* About this exercise: Output exactly the lines from the one holding "data from MOSDAC." through the final line of the entries.

Provided records Block Start

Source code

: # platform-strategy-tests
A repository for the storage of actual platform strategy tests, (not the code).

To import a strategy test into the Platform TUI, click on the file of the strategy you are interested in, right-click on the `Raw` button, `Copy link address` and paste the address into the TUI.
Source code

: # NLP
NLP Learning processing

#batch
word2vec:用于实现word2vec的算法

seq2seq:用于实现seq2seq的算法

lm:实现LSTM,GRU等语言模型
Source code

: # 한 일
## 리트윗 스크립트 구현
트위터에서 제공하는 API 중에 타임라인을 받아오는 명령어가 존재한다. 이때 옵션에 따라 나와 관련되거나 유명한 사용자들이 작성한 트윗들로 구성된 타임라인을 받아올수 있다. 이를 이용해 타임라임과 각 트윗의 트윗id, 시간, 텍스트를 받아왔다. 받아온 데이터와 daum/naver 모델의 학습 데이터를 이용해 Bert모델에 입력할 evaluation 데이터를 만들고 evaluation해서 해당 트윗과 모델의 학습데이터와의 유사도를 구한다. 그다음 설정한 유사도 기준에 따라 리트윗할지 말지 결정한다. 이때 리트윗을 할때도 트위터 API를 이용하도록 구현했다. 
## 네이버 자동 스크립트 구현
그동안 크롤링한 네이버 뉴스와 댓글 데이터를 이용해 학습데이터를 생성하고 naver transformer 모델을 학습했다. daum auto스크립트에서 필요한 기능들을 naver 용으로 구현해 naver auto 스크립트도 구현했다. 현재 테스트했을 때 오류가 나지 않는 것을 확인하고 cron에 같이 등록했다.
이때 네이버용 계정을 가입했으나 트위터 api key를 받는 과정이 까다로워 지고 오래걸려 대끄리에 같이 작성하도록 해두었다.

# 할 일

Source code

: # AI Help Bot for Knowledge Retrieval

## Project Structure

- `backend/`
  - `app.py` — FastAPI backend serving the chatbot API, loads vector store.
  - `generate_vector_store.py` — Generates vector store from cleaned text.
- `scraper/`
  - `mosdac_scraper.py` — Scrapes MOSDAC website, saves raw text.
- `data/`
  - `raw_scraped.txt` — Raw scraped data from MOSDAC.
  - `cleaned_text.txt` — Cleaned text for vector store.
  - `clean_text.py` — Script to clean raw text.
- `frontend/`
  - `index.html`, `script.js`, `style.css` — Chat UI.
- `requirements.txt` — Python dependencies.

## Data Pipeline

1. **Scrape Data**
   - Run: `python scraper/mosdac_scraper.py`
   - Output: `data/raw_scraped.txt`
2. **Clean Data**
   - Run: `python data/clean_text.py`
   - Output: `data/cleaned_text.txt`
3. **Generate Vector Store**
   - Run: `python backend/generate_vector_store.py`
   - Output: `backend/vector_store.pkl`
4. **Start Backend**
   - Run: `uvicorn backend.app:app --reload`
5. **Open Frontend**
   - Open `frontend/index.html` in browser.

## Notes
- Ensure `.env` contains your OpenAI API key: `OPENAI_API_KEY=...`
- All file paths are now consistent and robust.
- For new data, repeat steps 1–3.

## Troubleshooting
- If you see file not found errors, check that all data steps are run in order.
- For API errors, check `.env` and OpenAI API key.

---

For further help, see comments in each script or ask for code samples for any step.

Provided records Block End

* Exercise answer:
  - `raw_scraped.txt` — Raw scraped data from MOSDAC.
  - `cleaned_text.txt` — Cleaned text for vector store.
  - `clean_text.py` — Script to clean raw text.
- `frontend/`
  - `index.html`, `script.js`, `style.css` — Chat UI.
- `requirements.txt` — Python dependencies.

## Data Pipeline

1. **Scrape Data**
   - Run: `python scraper/mosdac_scraper.py`
   - Output: `data/raw_scraped.txt`
2. **Clean Data**
   - Run: `python data/clean_text.py`
   - Output: `data/cleaned_text.txt`
3. **Generate Vector Store**
   - Run: `python backend/generate_vector_store.py`
   - Output: `backend/vector_store.pkl`
4. **Start Backend**
   - Run: `uvicorn backend.app:app --reload`
5. **Open Frontend**
   - Open `frontend/index.html` in browser.

## Notes
- Ensure `.env` contains your OpenAI API key: `OPENAI_API_KEY=...`
- All file paths are now consistent and robust.
- For new data, repeat steps 1–3.

## Troubleshooting
- If you see file not found errors, check that all data steps are run in order.
- For API errors, check `.env` and OpenAI API key.

---

For further help, see comments in each script or ask for code samples for any step.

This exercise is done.